A lot of the doom and gloom is coming from legacy Auto that hasn't sold a BEV for a profit. They are trying to rationalize their decision to pullback as it is a market based decision and maybe if they forecast it enough then the public will follow their lead and not buy BEVs. They are just handing an advantage to BEV only makers like Tesla, Rivian, Lucid and hopefully Slate, Aptera and Telo.You read all the doom and gloom forecasts with incentives ending. I'm not buying that narrative. I think there's a pause just because people moved forward their purchases (duh). And then a gazillion Tesla owners come up on lease end, look around, see a flood of awesome BEVs in all sizes and shapes and prices - and sales just go up and up and up.

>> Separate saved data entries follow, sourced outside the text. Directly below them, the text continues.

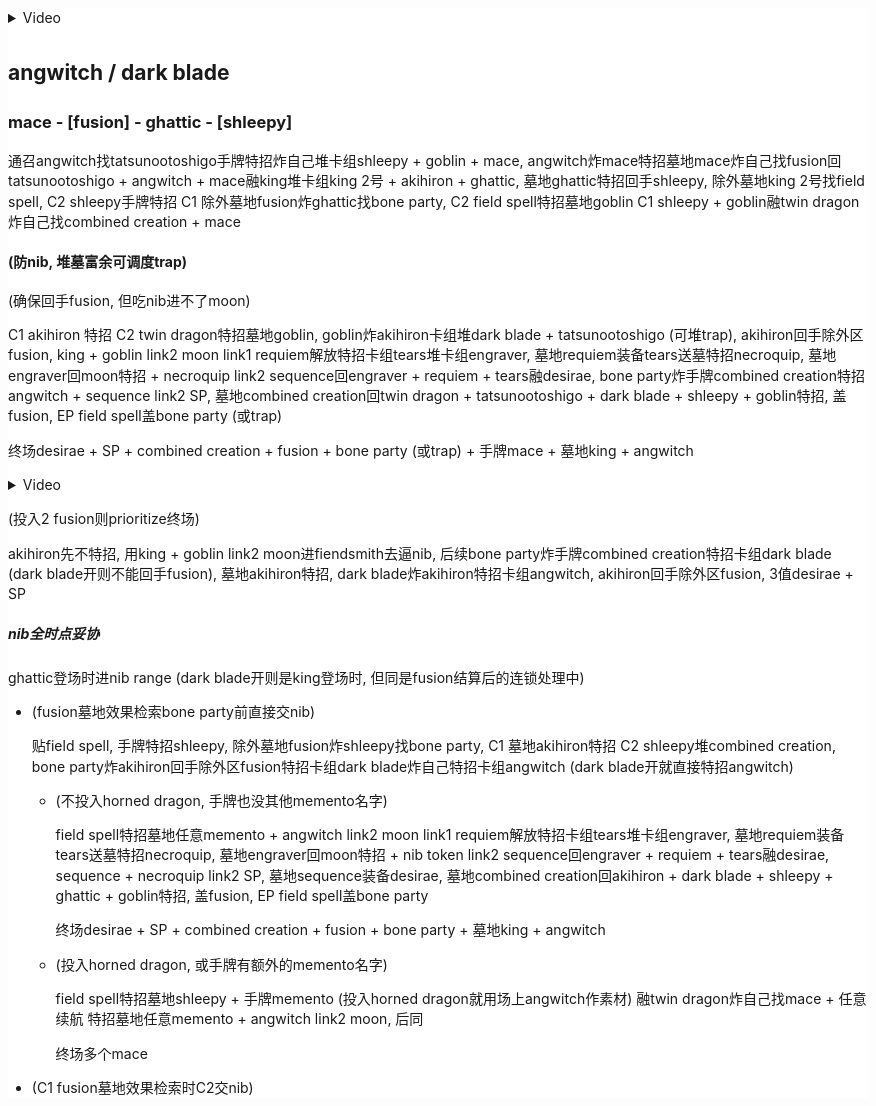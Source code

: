 <details><summary>Video</summary></details>

## angwitch / dark blade

### mace - [fusion] - ghattic - [shleepy]

通召angwitch找tatsunootoshigo手牌特招炸自己堆卡组shleepy + goblin + mace, angwitch炸mace特招墓地mace炸自己找fusion回tatsunootoshigo + angwitch + mace融king堆卡组king 2号 + akihiron + ghattic, 墓地ghattic特招回手shleepy, 除外墓地king 2号找field spell, C2 shleepy手牌特招 C1 除外墓地fusion炸ghattic找bone party, C2 field spell特招墓地goblin C1 shleepy + goblin融twin dragon炸自己找combined creation + mace

#### (防nib, 堆墓富余可调度trap)

(确保回手fusion, 但吃nib进不了moon) 

C1 akihiron 特招 C2 twin dragon特招墓地goblin, goblin炸akihiron卡组堆dark blade + tatsunootoshigo (可堆trap), akihiron回手除外区fusion, king + goblin link2 moon link1 requiem解放特招卡组tears堆卡组engraver, 墓地requiem装备tears送墓特招necroquip, 墓地engraver回moon特招 + necroquip link2 sequence回engraver + requiem + tears融desirae, bone party炸手牌combined creation特招angwitch + sequence link2 SP, 墓地combined creation回twin dragon + tatsunootoshigo + dark blade + shleepy + goblin特招, 盖fusion, EP field spell盖bone party (或trap)

终场desirae + SP + combined creation + fusion + bone party (或trap) + 手牌mace + 墓地king + angwitch

<details><summary>Video</summary></details>

(投入2 fusion则prioritize终场)

akihiron先不特招, 用king + goblin link2 moon进fiendsmith去逼nib, 后续bone party炸手牌combined creation特招卡组dark blade (dark blade开则不能回手fusion), 墓地akihiron特招, dark blade炸akihiron特招卡组angwitch, akihiron回手除外区fusion, 3值desirae + SP

##### nib全时点妥协

ghattic登场时进nib range (dark blade开则是king登场时, 但同是fusion结算后的连锁处理中) 

- (fusion墓地效果检索bone party前直接交nib)

  贴field spell, 手牌特招shleepy, 除外墓地fusion炸shleepy找bone party, C1 墓地akihiron特招 C2 shleepy堆combined creation, bone party炸akihiron回手除外区fusion特招卡组dark blade炸自己特招卡组angwitch (dark blade开就直接特招angwitch)

  - (不投入horned dragon, 手牌也没其他memento名字)
  
    field spell特招墓地任意memento + angwitch link2 moon link1 requiem解放特招卡组tears堆卡组engraver, 墓地requiem装备tears送墓特招necroquip, 墓地engraver回moon特招 + nib token link2 sequence回engraver + requiem + tears融desirae, sequence + necroquip link2 SP, 墓地sequence装备desirae, 墓地combined creation回akihiron + dark blade + shleepy + ghattic + goblin特招, 盖fusion, EP field spell盖bone party

    终场desirae + SP + combined creation + fusion + bone party + 墓地king + angwitch

  - (投入horned dragon, 或手牌有额外的memento名字)
  
    field spell特招墓地shleepy + 手牌memento (投入horned dragon就用场上angwitch作素材) 融twin dragon炸自己找mace + 任意续航 特招墓地任意memento + angwitch link2 moon, 后同

    终场多个mace

- (C1 fusion墓地效果检索时C2交nib)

I noted way back that the tax credit was an incentive for high priced vehicles.The recently repealed EV tax credit is actually putting downward pressure on prices causing Tesla, Kia, Nissan and GM to lower starting prices on their BEVs. Almost seems to have the opposite effect. New, smaller EVs like Rivian’s R2 /R3 shows where the market is headed. Now, Slate and Telo will aggressively compete in this market.
For those of us who can wait it out, the next 3-5 years looks interesting for small, affordable EV based SUVs, cars, and trucks.